Ethical Concerns Now in Equation for DoD’s Use of AI

The Department of Defense is taking a more concerted approach to the development and use of artificial intelligence (AI) by bringing AI projects under one roof and emphasizing the importance of working with industry and academia. At the same time, DoD is also recognizing that it needs to give ethics a seat at the table.

Earlier this month at a quarterly public meeting of the Defense Innovation Board (DIB), DoD laid out the four areas of focus for the new Joint Artificial Intelligence Center, which will oversee DOD’s AI projects–currently numbering about 600–with the goal of accelerating and coordinating their deployments to warfighters. In addition to getting AI technologies quickly into the field, those four areas include building partnerships with industry, academia and allies, attracting and keeping world-class AI talent, and supporting the National Defense Strategy.
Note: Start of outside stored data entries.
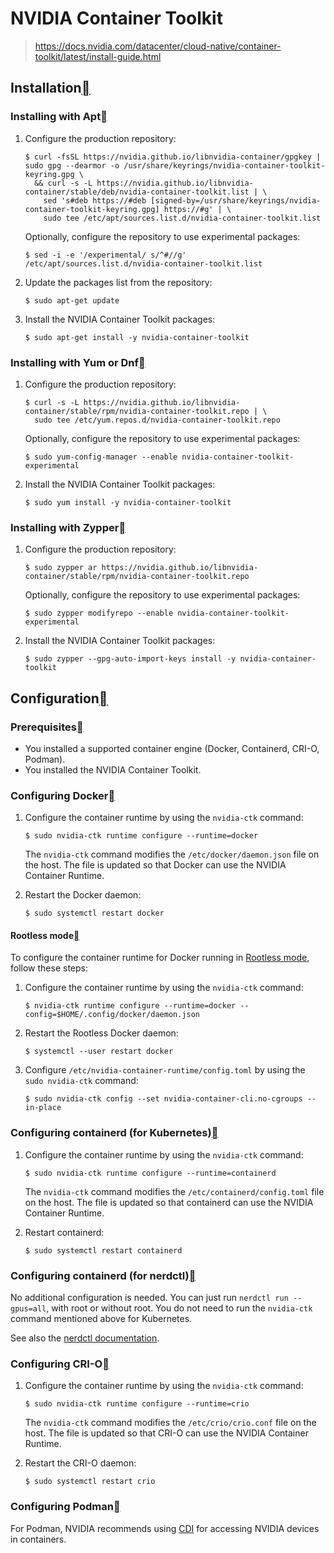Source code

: # NVIDIA Container Toolkit



> https://docs.nvidia.com/datacenter/cloud-native/container-toolkit/latest/install-guide.html



## Installation[](https://docs.nvidia.com/datacenter/cloud-native/container-toolkit/latest/install-guide.html#installation)

### Installing with Apt[](https://docs.nvidia.com/datacenter/cloud-native/container-toolkit/latest/install-guide.html#installing-with-apt)

1. Configure the production repository:

   ```
   $ curl -fsSL https://nvidia.github.io/libnvidia-container/gpgkey | sudo gpg --dearmor -o /usr/share/keyrings/nvidia-container-toolkit-keyring.gpg \
     && curl -s -L https://nvidia.github.io/libnvidia-container/stable/deb/nvidia-container-toolkit.list | \
       sed 's#deb https://#deb [signed-by=/usr/share/keyrings/nvidia-container-toolkit-keyring.gpg] https://#g' | \
       sudo tee /etc/apt/sources.list.d/nvidia-container-toolkit.list
   ```

   

   Optionally, configure the repository to use experimental packages:

   ```
   $ sed -i -e '/experimental/ s/^#//g' /etc/apt/sources.list.d/nvidia-container-toolkit.list
   ```

   

2. Update the packages list from the repository:

   ```
   $ sudo apt-get update
   ```

   

3. Install the NVIDIA Container Toolkit packages:

   ```
   $ sudo apt-get install -y nvidia-container-toolkit
   ```

   

### Installing with Yum or Dnf[](https://docs.nvidia.com/datacenter/cloud-native/container-toolkit/latest/install-guide.html#installing-with-yum-or-dnf)

1. Configure the production repository:

   ```
   $ curl -s -L https://nvidia.github.io/libnvidia-container/stable/rpm/nvidia-container-toolkit.repo | \
     sudo tee /etc/yum.repos.d/nvidia-container-toolkit.repo
   ```

   

   Optionally, configure the repository to use experimental packages:

   ```
   $ sudo yum-config-manager --enable nvidia-container-toolkit-experimental
   ```

   

2. Install the NVIDIA Container Toolkit packages:

   ```
   $ sudo yum install -y nvidia-container-toolkit
   ```

   

### Installing with Zypper[](https://docs.nvidia.com/datacenter/cloud-native/container-toolkit/latest/install-guide.html#installing-with-zypper)

1. Configure the production repository:

   ```
   $ sudo zypper ar https://nvidia.github.io/libnvidia-container/stable/rpm/nvidia-container-toolkit.repo
   ```

   

   Optionally, configure the repository to use experimental packages:

   ```
   $ sudo zypper modifyrepo --enable nvidia-container-toolkit-experimental
   ```

   

2. Install the NVIDIA Container Toolkit packages:

   ```
   $ sudo zypper --gpg-auto-import-keys install -y nvidia-container-toolkit
   ```

   

## Configuration[](https://docs.nvidia.com/datacenter/cloud-native/container-toolkit/latest/install-guide.html#configuration)

### Prerequisites[](https://docs.nvidia.com/datacenter/cloud-native/container-toolkit/latest/install-guide.html#prerequisites)

- You installed a supported container engine (Docker, Containerd, CRI-O, Podman).
- You installed the NVIDIA Container Toolkit.



### Configuring Docker[](https://docs.nvidia.com/datacenter/cloud-native/container-toolkit/latest/install-guide.html#configuring-docker)

1. Configure the container runtime by using the `nvidia-ctk` command:

   ```
   $ sudo nvidia-ctk runtime configure --runtime=docker
   ```

   

   The `nvidia-ctk` command modifies the `/etc/docker/daemon.json` file on the host. The file is updated so that Docker can use the NVIDIA Container Runtime.

2. Restart the Docker daemon:

   ```
   $ sudo systemctl restart docker
   ```

   

#### Rootless mode[](https://docs.nvidia.com/datacenter/cloud-native/container-toolkit/latest/install-guide.html#rootless-mode)

To configure the container runtime for Docker running in [Rootless mode](https://docs.docker.com/engine/security/rootless/), follow these steps:

1. Configure the container runtime by using the `nvidia-ctk` command:

   ```
   $ nvidia-ctk runtime configure --runtime=docker --config=$HOME/.config/docker/daemon.json
   ```

   

2. Restart the Rootless Docker daemon:

   ```
   $ systemctl --user restart docker
   ```

   

3. Configure `/etc/nvidia-container-runtime/config.toml` by using the `sudo nvidia-ctk` command:

   ```
   $ sudo nvidia-ctk config --set nvidia-container-cli.no-cgroups --in-place
   ```

   

### Configuring containerd (for Kubernetes)[](https://docs.nvidia.com/datacenter/cloud-native/container-toolkit/latest/install-guide.html#configuring-containerd-for-kubernetes)

1. Configure the container runtime by using the `nvidia-ctk` command:

   ```
   $ sudo nvidia-ctk runtime configure --runtime=containerd
   ```

   

   The `nvidia-ctk` command modifies the `/etc/containerd/config.toml` file on the host. The file is updated so that containerd can use the NVIDIA Container Runtime.

2. Restart containerd:

   ```
   $ sudo systemctl restart containerd
   ```

   

### Configuring containerd (for nerdctl)[](https://docs.nvidia.com/datacenter/cloud-native/container-toolkit/latest/install-guide.html#configuring-containerd-for-nerdctl)

No additional configuration is needed. You can just run `nerdctl run --gpus=all`, with root or without root. You do not need to run the `nvidia-ctk` command mentioned above for Kubernetes.

See also the [nerdctl documentation](https://github.com/containerd/nerdctl/blob/main/docs/gpu.md).

### Configuring CRI-O[](https://docs.nvidia.com/datacenter/cloud-native/container-toolkit/latest/install-guide.html#configuring-cri-o)

1. Configure the container runtime by using the `nvidia-ctk` command:

   ```
   $ sudo nvidia-ctk runtime configure --runtime=crio
   ```

   

   The `nvidia-ctk` command modifies the `/etc/crio/crio.conf` file on the host. The file is updated so that CRI-O can use the NVIDIA Container Runtime.

2. Restart the CRI-O daemon:

   ```
   $ sudo systemctl restart crio
   ```

   

### Configuring Podman[](https://docs.nvidia.com/datacenter/cloud-native/container-toolkit/latest/install-guide.html#configuring-podman)

For Podman, NVIDIA recommends using [CDI](https://docs.nvidia.com/datacenter/cloud-native/container-toolkit/latest/cdi-support.html) for accessing NVIDIA devices in containers.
But DoD also plans to address responsible use of AI.

“As we move out,” Brendan McCord, the machine learning chief at the Defense Innovation Unit Experimental (DIUx), said, “our focus will include ethics, humanitarian considerations, long-term and short-term AI safety.” Video of the meeting is posted on DIB’s website.

Regular new developments in AI show the potential to change how DoD does business, from predicting political unrest and maintaining equipment to military training and disaster response. The technology also is being applied to battlefield surveillance with the high-profile Project Maven, which seeks to automate analysis of countless hours of full-motion video, and as a means to guide long-range missiles.

But concerns over when, and when not, to use AI’s power accompany those new developments, and those concerns cover more than just “killer robots.” The technology’s ability to crunch large data sets and reach conclusions have given rise to worries regarding cybersecurity, privacy, and law, as well as any area where a machine could eventually make a decision that affects humans. Tech luminaries such as Bill Gates and Elon Musk, while also touting AI’s potential, have warned of the potential consequences, with Musk last year saying AI would be either the “best or worst thing ever for humanity.”

Those concerns were reflected in a July 4 letter from a group led by the Electronic Privacy Information Center and the American Association for the Advancement of Science responding to the White House’s May summit on AI and industry, in which the group pointed out that the summit did not address ethics, accountability, transparency, or fairness.

AI ethics is becoming more of a hot topic in the tech world. Microsoft, for instance, has said it stepped away from some deals because of ethics concerns, and the British House of Lords has proposed “ethical AI” as an opportunity for Great Britain to become a leader in the field. Some Google employees notably objected to the company’s involvement in Project Maven, prompting Google to back away from the project.

For DoD, ethical use of AI could start in the development phase. A Government Accountability Office report on AI earlier this year included a participant’s proposal for a “computational ethics system” that would seek to instill ethical behavior in the programming. The Defense Advanced Research Projects Agency’s Explainable AI program could also further the ethical use of AI, by finding a means to let AI systems explain, in human terms, the complex logical reasoning behind their conclusions.

The JAIC also could promote ethics through one of its other high-priority areas, building partnerships with industry and academia for developing AI technologies. DIB executive director Josh Marcuse, reacting to Google’s decision, said industry employees could help ensure an ethical approach by engaging in, rather than avoiding, AI development. Those employees “should be active participants in making sure that ethics and safety is at the forefront of what we do,” he said.